Theldus/README.md

## README.md

      
    Raw
  

              README.md
            
          
    The only proper way to debug 16-bit code on Qemu+GDB

(or nearly so...)
GDB is undeniably an extremely versatile debugger, with the ability to add breakpoints, watchpoints, dump memory, registers, and the source code (along with its corresponding assembly). These features make it the perfect Swiss Army knife for most programmers. In addition to that, the possibility of implementing a 'GDB Stub' and automatically supporting GDB in your application makes it an almost universal debugger for a variety of tasks.
Qemu, like other virtual machines (such as 86Box), also implements debugging via GDB Stub, which enormously facilitates the development of bootloaders, operating systems, and more. The support for 32-bit and 64-bit code is quite good, and I have never seen any complaints about it. However, for 16-bit/real mode...
Is debugging in 16-bit/real mode really that bad?

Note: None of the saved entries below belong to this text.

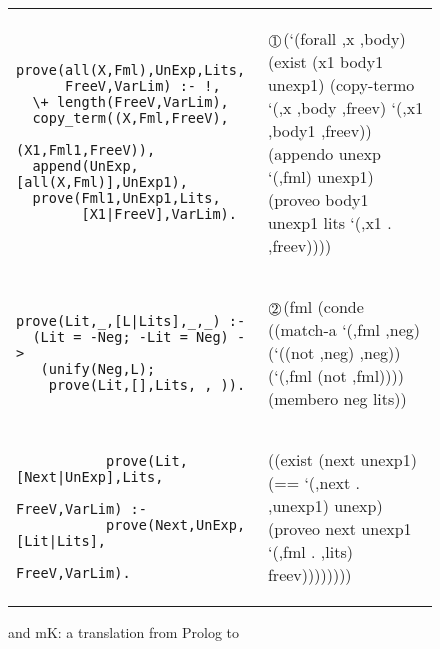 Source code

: \begin{figure}[H]
\begin{tabular}{l l}
\begin{minipage}{2in}
\begin{verbatim}
prove(all(X,Fml),UnExp,Lits,
      FreeV,VarLim) :- !,
  \+ length(FreeV,VarLim),
  copy_term((X,Fml,FreeV),
            (X1,Fml1,FreeV)),
  append(UnExp,[all(X,Fml)],UnExp1),
  prove(Fml1,UnExp1,Lits,
        [X1|FreeV],VarLim).
\end{verbatim}
\end{minipage}
 &
\begin{minipage}{2in}
\begin{schemedisplay}
     $\onet$(`(forall ,x ,body)
         (exist (x1 body1 unexp1)
           (copy-termo `(,x ,body ,freev) 
                       `(,x1 ,body1 ,freev))
           (appendo unexp `(,fml) unexp1)
           (proveo body1 unexp1 lits 
                   `(,x1 . ,freev))))
\end{schemedisplay}
\end{minipage}
\\

\begin{minipage}{2in}
\begin{verbatim}
prove(Lit,_,[L|Lits],_,_) :-
  (Lit = -Neg; -Lit = Neg) ->
   (unify(Neg,L); 
    prove(Lit,[],Lits,_,_)).
\end{verbatim}

\end{minipage}
 &
\begin{minipage}{2in}
\begin{schemedisplay}
     $\twot$(fml
         (conde
           ((match-a `(,fml ,neg)
              (`((not ,neg) ,neg))
              (`(,fml (not ,fml))))
            (membero neg lits))
           \end{schemedisplay}
           \end{minipage}
           \\

           \begin{minipage}{2in}
           \begin{verbatim}
           prove(Lit,[Next|UnExp],Lits,
                    FreeV,VarLim) :-
           prove(Next,UnExp,[Lit|Lits],
                           FreeV,VarLim).
           \end{verbatim} 
           \end{minipage}
           &
           \begin{minipage}{2in}
           \begin{schemedisplay}
        ((exist (next unexp1)
           (== `(,next . ,unexp1) unexp)
           (proveo next unexp1 `(,fml . ,lits) 
                   freev))))))))
\end{schemedisplay}
\end{minipage}
\\


\end{tabular}
\caption{\leantapsp and mK\leantap\thinspace: a translation from Prolog to \alphakanren
  \label{fig:translation}}
\end{figure}


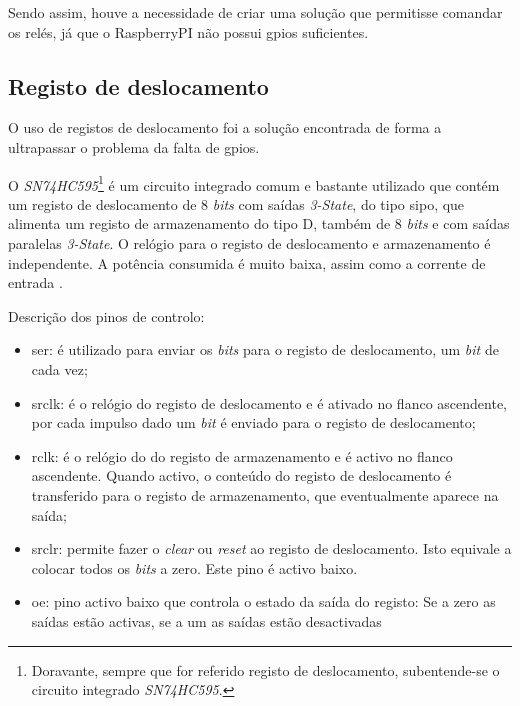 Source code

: Sendo assim, houve a necessidade de criar uma solução que permitisse comandar os relés, já que o \gls{RaspberryPI} não possui \acrshort{gpio}s suficientes.

\subsection{Registo de deslocamento}
\label{sec:registodeslocamento}
O uso de registos de deslocamento foi a solução encontrada de forma a ultrapassar o problema da falta de \acrshort{gpio}s.

O \textit{SN74HC595}\footnote{Doravante, sempre que for referido registo de deslocamento, subentende-se o circuito integrado \textit{SN74HC595}.} é um circuito integrado comum e bastante utilizado que contém um registo de deslocamento de 8 \textit{bits} com saídas \textit{3-State}, do tipo \acrfull{sipo}, que alimenta um registo de armazenamento do tipo D, também de 8 \textit{bits} e com saídas paralelas \textit{3-State}. O relógio para o registo de deslocamento e armazenamento é independente. A potência consumida é muito baixa, assim como a corrente de entrada \cite{SN74HC595}.

Descrição dos pinos de controlo:
\begin{itemize}
    \item \acrfull{ser}: é utilizado para enviar os \textit{bits} para o registo de deslocamento, um \textit{bit} de cada vez;

    \item \acrfull{srclk}: é o relógio do registo de deslocamento e é ativado no flanco ascendente, por cada impulso dado um \textit{bit} é enviado para o registo de deslocamento;

    \item \acrfull{rclk}: é o relógio do do registo de armazenamento e é activo no flanco ascendente. Quando activo, o conteúdo do registo de deslocamento é transferido para o registo de armazenamento, que eventualmente aparece na saída;

    \item \acrfull{srclr}: permite fazer o \textit{clear} ou \textit{reset} ao registo de deslocamento. Isto equivale a colocar todos os \textit{bits} a zero. Este pino é activo baixo.

    \item \acrfull{oe}: pino activo baixo que controla o estado da saída do registo: Se a zero as saídas estão activas, se a um as saídas estão desactivadas
\end{itemize}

If you have ever tried to debug 16-bit code on Qemu, you know how painful it can be:

GDB thinks your code is in 32-bit, and the disassembly is obviously incorrect.
Even with correct disassembly, using CS:EIP causes GDB to disassemble the wrong code segment, as it relies on linear memory, instead of segmented memory.
The same occurs with stack dumps and other things that use memory segmentation.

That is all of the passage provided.